#### TASK TO COMPLETE:
Here, the job is to give back every entry below unchanged, omitting pictures.

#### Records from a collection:

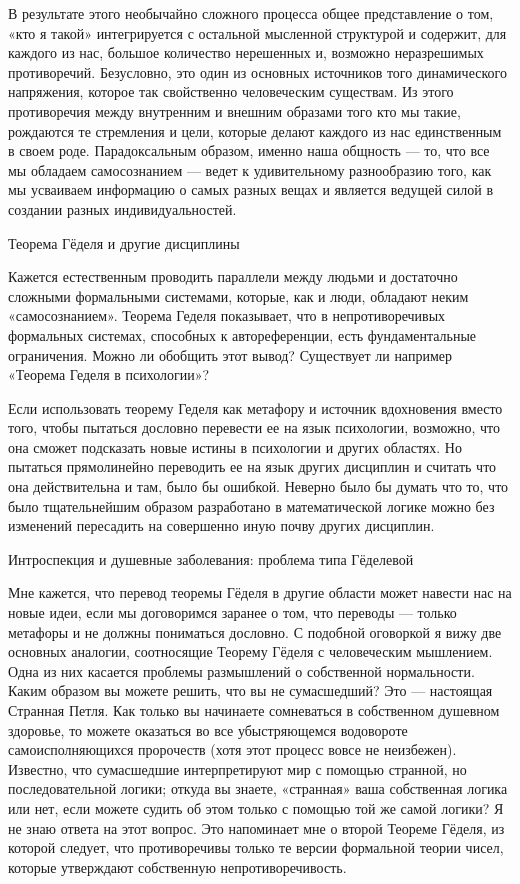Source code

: \documentclass[../main.tex]{subfiles}
\begin{document}
В результате этого необычайно сложного процесса общее представление о том, «кто я такой» интегрируется с остальной мысленной структурой и содержит, для каждого из нас, большое количество нерешенных и, возможно неразрешимых противоречий. Безусловно, это один из основных источников того динамического напряжения, которое так свойственно человеческим существам. Из этого противоречия между внутренним и внешним образами того кто мы такие, рождаются те стремления и цели, которые делают каждого из нас единственным в своем роде. Парадоксальным образом, именно наша общность --- то, что все мы обладаем самосознанием --- ведет к удивительному разнообразию того, как мы усваиваем информацию о самых разных вещах и является ведущей силой в создании разных индивидуальностей.

Теорема Гёделя и другие дисциплины

Кажется естественным проводить параллели между людьми и достаточно сложными формальными системами, которые, как и люди, обладают неким «самосознанием». Теорема Геделя показывает, что в непротиворечивых формальных системах, способных к автореференции, есть фундаментальные ограничения. Можно ли обобщить этот вывод? Существует ли например «Теорема Геделя в психологии»?

Если использовать теорему Геделя как метафору и источник вдохновения вместо того, чтобы пытаться дословно перевести ее на язык психологии, возможно, что она сможет подсказать новые истины в психологии и других областях. Но пытаться прямолинейно переводить ее на язык других дисциплин и считать что она действительна и там, было бы ошибкой. Неверно было бы думать что то, что было тщательнейшим образом разработано в математической логике можно без изменений пересадить на совершенно иную почву других дисциплин.

Интроспекция и душевные заболевания: проблема типа Гёделевой

Мне кажется, что перевод теоремы Гёделя в другие области может навести нас на новые идеи, если мы договоримся заранее о том, что переводы --- только метафоры и не должны пониматься дословно. С подобной оговоркой я вижу две основных аналогии, соотносящие Теорему Гёделя с человеческим мышлением. Одна из них касается проблемы размышлений о собственной нормальности. Каким образом вы можете решить, что вы не сумасшедший? Это --- настоящая Странная Петля. Как только вы начинаете сомневаться в собственном душевном здоровье, то можете оказаться во все убыстряющемся водовороте самоисполняющихся пророчеств (хотя этот процесс вовсе не неизбежен). Известно, что сумасшедшие интерпретируют мир с помощью странной, но последовательной логики; откуда вы знаете, «странная» ваша собственная логика или нет, если можете судить об этом только с помощью той же самой логики? Я не знаю ответа на этот вопрос. Это напоминает мне о второй Теореме Гёделя, из которой следует, что противоречивы только те версии формальной теории чисел, которые утверждают собственную непротиворечивость.
\end{document}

#### EXERCISE RESULT:
Source code

: \documentclass[../main.tex]{subfiles}
\begin{document}
В результате этого необычайно сложного процесса общее представление о том, «кто я такой» интегрируется с остальной мысленной структурой и содержит, для каждого из нас, большое количество нерешенных и, возможно неразрешимых противоречий. Безусловно, это один из основных источников того динамического напряжения, которое так свойственно человеческим существам. Из этого противоречия между внутренним и внешним образами того кто мы такие, рождаются те стремления и цели, которые делают каждого из нас единственным в своем роде. Парадоксальным образом, именно наша общность --- то, что все мы обладаем самосознанием --- ведет к удивительному разнообразию того, как мы усваиваем информацию о самых разных вещах и является ведущей силой в создании разных индивидуальностей.

Теорема Гёделя и другие дисциплины

Кажется естественным проводить параллели между людьми и достаточно сложными формальными системами, которые, как и люди, обладают неким «самосознанием». Теорема Геделя показывает, что в непротиворечивых формальных системах, способных к автореференции, есть фундаментальные ограничения. Можно ли обобщить этот вывод? Существует ли например «Теорема Геделя в психологии»?

Если использовать теорему Геделя как метафору и источник вдохновения вместо того, чтобы пытаться дословно перевести ее на язык психологии, возможно, что она сможет подсказать новые истины в психологии и других областях. Но пытаться прямолинейно переводить ее на язык других дисциплин и считать что она действительна и там, было бы ошибкой. Неверно было бы думать что то, что было тщательнейшим образом разработано в математической логике можно без изменений пересадить на совершенно иную почву других дисциплин.

Интроспекция и душевные заболевания: проблема типа Гёделевой

Мне кажется, что перевод теоремы Гёделя в другие области может навести нас на новые идеи, если мы договоримся заранее о том, что переводы --- только метафоры и не должны пониматься дословно. С подобной оговоркой я вижу две основных аналогии, соотносящие Теорему Гёделя с человеческим мышлением. Одна из них касается проблемы размышлений о собственной нормальности. Каким образом вы можете решить, что вы не сумасшедший? Это --- настоящая Странная Петля. Как только вы начинаете сомневаться в собственном душевном здоровье, то можете оказаться во все убыстряющемся водовороте самоисполняющихся пророчеств (хотя этот процесс вовсе не неизбежен). Известно, что сумасшедшие интерпретируют мир с помощью странной, но последовательной логики; откуда вы знаете, «странная» ваша собственная логика или нет, если можете судить об этом только с помощью той же самой логики? Я не знаю ответа на этот вопрос. Это напоминает мне о второй Теореме Гёделя, из которой следует, что противоречивы только те версии формальной теории чисел, которые утверждают собственную непротиворечивость.
\end{document}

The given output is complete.